> **Listed records**:
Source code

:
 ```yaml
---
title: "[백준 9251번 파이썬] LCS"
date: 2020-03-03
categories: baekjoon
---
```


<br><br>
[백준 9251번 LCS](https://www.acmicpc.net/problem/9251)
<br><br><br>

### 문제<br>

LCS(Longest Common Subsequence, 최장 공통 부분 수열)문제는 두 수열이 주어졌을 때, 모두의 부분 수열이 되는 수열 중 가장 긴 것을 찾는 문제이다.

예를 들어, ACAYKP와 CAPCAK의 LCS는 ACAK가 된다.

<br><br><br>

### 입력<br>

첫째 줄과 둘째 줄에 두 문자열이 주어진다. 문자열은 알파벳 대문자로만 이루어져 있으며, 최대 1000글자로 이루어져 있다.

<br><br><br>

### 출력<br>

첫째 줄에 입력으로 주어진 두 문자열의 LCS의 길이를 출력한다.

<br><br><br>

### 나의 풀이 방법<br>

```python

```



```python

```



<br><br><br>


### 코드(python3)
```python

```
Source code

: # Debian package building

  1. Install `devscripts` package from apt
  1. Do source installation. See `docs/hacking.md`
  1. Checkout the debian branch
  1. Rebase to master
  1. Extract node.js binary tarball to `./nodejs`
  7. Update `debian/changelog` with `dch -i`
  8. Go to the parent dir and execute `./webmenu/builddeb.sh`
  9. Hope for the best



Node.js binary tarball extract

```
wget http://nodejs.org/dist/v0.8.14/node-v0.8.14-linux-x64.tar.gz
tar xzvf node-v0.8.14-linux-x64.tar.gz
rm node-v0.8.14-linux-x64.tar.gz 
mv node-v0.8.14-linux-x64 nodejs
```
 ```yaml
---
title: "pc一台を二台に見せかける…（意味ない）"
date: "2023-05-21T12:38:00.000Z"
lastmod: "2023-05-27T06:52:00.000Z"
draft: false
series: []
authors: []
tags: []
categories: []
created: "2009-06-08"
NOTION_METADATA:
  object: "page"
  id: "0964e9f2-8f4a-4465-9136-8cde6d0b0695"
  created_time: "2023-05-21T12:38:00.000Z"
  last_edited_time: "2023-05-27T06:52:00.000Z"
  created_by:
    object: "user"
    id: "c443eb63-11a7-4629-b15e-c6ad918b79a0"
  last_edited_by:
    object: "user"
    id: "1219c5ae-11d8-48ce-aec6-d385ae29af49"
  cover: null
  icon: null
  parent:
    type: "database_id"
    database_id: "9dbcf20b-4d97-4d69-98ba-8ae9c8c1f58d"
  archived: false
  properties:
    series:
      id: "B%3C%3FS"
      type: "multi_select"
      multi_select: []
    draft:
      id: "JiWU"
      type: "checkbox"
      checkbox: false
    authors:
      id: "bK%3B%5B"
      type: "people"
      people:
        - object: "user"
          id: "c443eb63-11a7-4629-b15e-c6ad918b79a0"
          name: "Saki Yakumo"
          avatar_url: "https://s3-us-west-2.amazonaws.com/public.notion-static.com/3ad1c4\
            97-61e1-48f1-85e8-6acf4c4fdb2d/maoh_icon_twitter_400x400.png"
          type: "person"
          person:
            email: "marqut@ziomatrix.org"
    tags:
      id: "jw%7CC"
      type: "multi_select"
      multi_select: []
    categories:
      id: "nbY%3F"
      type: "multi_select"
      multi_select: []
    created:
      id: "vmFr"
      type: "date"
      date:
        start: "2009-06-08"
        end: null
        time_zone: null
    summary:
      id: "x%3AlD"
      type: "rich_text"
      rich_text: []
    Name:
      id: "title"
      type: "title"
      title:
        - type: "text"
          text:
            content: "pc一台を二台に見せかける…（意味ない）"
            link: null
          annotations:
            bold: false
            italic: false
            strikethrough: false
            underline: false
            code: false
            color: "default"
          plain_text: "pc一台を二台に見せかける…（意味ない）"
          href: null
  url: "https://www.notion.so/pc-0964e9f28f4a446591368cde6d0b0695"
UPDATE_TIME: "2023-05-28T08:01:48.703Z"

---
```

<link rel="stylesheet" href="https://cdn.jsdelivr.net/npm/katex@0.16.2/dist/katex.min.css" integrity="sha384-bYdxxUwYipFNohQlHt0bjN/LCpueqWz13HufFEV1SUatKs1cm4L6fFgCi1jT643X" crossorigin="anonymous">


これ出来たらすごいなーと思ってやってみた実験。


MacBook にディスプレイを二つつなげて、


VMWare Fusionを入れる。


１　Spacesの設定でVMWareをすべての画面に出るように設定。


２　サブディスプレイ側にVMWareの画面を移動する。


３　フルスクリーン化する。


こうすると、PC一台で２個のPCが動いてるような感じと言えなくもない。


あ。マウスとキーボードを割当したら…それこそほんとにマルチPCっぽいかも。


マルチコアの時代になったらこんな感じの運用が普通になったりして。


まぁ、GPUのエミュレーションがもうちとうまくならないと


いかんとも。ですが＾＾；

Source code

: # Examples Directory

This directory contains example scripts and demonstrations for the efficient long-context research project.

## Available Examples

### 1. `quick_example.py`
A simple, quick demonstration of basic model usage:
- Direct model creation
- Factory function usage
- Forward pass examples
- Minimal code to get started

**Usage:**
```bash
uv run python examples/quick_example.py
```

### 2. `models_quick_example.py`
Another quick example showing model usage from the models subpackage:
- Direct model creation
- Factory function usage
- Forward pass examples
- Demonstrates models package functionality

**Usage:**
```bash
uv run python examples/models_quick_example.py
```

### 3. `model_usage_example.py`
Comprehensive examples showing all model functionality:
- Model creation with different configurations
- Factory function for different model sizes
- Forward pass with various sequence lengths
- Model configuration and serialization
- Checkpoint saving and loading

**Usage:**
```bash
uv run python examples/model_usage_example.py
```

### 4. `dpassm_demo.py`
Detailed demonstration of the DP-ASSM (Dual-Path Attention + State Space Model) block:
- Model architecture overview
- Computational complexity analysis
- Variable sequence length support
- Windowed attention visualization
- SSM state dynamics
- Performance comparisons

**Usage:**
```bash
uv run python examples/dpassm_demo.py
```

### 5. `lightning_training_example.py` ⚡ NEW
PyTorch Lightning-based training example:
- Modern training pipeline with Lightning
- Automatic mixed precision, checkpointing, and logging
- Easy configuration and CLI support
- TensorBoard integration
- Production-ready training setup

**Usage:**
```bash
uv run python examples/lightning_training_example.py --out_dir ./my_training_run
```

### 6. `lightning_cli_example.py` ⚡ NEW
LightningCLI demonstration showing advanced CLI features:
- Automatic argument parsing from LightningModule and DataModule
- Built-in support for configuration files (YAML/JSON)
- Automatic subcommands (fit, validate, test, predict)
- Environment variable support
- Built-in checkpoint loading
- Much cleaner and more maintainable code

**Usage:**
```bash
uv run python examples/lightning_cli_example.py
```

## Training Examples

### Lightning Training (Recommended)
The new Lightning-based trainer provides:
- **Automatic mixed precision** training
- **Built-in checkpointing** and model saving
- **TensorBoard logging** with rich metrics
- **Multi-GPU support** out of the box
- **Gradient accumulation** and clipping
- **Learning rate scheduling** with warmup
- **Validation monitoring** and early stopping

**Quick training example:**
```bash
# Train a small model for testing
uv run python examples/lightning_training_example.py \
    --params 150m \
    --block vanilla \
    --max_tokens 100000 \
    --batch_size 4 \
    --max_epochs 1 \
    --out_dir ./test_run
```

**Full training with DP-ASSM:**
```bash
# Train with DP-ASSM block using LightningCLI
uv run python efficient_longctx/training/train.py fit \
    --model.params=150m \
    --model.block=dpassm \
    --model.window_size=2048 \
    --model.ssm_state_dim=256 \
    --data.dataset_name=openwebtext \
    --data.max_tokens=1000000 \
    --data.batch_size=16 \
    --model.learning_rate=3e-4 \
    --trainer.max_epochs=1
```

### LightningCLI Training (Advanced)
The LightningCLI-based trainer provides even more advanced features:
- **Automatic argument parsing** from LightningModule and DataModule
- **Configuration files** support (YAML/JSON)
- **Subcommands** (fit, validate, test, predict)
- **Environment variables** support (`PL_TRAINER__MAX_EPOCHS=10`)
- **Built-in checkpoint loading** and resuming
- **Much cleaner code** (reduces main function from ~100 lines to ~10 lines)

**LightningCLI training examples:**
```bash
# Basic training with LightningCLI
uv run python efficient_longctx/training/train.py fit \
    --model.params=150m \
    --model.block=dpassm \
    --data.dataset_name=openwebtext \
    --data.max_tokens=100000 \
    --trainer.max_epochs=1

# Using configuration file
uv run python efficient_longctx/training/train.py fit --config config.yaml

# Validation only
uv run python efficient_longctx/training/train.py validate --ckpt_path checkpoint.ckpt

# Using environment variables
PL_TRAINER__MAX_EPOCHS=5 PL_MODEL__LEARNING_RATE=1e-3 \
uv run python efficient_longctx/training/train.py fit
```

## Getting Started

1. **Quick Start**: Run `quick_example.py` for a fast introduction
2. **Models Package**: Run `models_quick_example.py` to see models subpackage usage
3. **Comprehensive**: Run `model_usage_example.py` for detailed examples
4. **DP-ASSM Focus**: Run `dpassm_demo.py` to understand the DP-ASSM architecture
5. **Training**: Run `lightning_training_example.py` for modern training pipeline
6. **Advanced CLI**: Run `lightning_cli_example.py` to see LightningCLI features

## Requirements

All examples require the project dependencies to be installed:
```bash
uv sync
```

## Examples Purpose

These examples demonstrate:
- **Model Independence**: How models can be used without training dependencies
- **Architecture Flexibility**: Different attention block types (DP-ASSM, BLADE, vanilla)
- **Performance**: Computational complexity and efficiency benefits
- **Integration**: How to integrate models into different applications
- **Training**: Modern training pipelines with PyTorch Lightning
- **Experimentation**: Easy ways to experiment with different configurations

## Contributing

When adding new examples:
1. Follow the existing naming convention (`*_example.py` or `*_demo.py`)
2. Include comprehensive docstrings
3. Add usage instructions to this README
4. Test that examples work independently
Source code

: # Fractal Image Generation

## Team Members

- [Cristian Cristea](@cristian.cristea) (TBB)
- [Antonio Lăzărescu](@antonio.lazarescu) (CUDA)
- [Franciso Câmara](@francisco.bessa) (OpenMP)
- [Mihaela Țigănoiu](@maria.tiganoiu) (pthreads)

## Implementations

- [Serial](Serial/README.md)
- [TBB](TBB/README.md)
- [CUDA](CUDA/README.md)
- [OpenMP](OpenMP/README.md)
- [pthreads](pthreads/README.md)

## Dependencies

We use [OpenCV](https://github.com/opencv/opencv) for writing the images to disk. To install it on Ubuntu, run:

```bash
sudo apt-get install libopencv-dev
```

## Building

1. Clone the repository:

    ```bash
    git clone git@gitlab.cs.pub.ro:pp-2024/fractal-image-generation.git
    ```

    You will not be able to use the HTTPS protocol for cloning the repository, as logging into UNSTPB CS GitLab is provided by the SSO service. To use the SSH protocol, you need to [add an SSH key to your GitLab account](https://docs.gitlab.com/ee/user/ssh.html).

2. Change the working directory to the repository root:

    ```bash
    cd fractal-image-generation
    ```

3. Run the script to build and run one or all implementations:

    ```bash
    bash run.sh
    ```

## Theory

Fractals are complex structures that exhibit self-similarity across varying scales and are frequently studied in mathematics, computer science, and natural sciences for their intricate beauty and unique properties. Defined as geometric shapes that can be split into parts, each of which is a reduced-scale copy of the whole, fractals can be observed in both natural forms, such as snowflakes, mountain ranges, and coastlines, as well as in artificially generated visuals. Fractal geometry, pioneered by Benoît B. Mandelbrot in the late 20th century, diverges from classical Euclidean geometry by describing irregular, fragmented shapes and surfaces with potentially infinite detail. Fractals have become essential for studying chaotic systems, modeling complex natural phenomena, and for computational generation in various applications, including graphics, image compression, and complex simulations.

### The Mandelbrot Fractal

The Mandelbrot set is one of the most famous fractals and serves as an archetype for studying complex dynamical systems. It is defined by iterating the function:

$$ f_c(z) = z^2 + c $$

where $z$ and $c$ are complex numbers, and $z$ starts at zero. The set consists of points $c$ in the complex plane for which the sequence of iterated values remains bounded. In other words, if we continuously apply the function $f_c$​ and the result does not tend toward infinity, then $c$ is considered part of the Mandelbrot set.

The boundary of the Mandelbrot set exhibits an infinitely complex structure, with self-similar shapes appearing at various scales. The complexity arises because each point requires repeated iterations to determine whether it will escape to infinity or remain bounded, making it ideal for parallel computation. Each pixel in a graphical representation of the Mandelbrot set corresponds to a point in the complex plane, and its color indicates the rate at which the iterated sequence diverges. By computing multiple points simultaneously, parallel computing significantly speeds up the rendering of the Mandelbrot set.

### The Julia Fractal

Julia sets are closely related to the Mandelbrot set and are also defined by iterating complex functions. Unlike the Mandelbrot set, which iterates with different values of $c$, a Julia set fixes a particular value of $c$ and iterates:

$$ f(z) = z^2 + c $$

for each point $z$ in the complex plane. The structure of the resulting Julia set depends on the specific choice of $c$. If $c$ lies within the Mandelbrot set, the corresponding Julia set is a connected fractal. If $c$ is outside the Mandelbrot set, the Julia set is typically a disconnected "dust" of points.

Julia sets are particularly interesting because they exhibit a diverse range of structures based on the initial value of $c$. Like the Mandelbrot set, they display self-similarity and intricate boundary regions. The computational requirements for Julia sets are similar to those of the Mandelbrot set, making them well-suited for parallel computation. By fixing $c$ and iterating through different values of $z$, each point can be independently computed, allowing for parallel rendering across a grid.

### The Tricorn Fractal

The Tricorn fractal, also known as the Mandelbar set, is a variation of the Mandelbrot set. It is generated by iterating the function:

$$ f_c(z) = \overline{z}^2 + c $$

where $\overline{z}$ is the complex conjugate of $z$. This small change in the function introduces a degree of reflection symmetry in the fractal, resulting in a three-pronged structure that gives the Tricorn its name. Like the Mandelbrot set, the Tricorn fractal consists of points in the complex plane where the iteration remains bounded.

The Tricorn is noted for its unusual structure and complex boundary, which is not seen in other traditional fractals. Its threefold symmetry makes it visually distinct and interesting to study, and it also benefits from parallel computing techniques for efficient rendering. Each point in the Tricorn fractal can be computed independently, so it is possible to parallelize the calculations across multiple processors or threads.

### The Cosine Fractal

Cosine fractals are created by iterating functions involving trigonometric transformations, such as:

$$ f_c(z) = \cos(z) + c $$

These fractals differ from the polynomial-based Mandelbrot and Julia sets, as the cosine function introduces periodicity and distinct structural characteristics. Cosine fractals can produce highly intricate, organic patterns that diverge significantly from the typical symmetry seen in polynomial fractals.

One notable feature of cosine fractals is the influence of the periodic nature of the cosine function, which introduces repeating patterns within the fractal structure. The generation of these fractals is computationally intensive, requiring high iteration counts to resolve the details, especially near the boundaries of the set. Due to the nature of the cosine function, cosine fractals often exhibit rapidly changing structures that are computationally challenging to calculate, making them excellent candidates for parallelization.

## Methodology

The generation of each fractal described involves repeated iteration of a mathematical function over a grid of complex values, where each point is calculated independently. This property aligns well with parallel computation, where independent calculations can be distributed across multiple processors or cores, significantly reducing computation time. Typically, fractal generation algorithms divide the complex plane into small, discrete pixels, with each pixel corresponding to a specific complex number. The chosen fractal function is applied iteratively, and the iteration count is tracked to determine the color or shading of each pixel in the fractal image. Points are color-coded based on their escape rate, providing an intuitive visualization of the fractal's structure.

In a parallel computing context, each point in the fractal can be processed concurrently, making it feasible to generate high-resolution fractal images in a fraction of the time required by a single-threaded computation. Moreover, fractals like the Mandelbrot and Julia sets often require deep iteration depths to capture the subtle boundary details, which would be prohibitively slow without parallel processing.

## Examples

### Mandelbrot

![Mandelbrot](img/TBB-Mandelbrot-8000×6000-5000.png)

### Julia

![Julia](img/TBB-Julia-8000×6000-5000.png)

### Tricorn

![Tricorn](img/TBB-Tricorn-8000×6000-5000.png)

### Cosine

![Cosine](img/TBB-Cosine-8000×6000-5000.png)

> **Work task**:
Among the records, count every line where "functions" appears. Reply with the total alone.

> **Exercise solution**:
2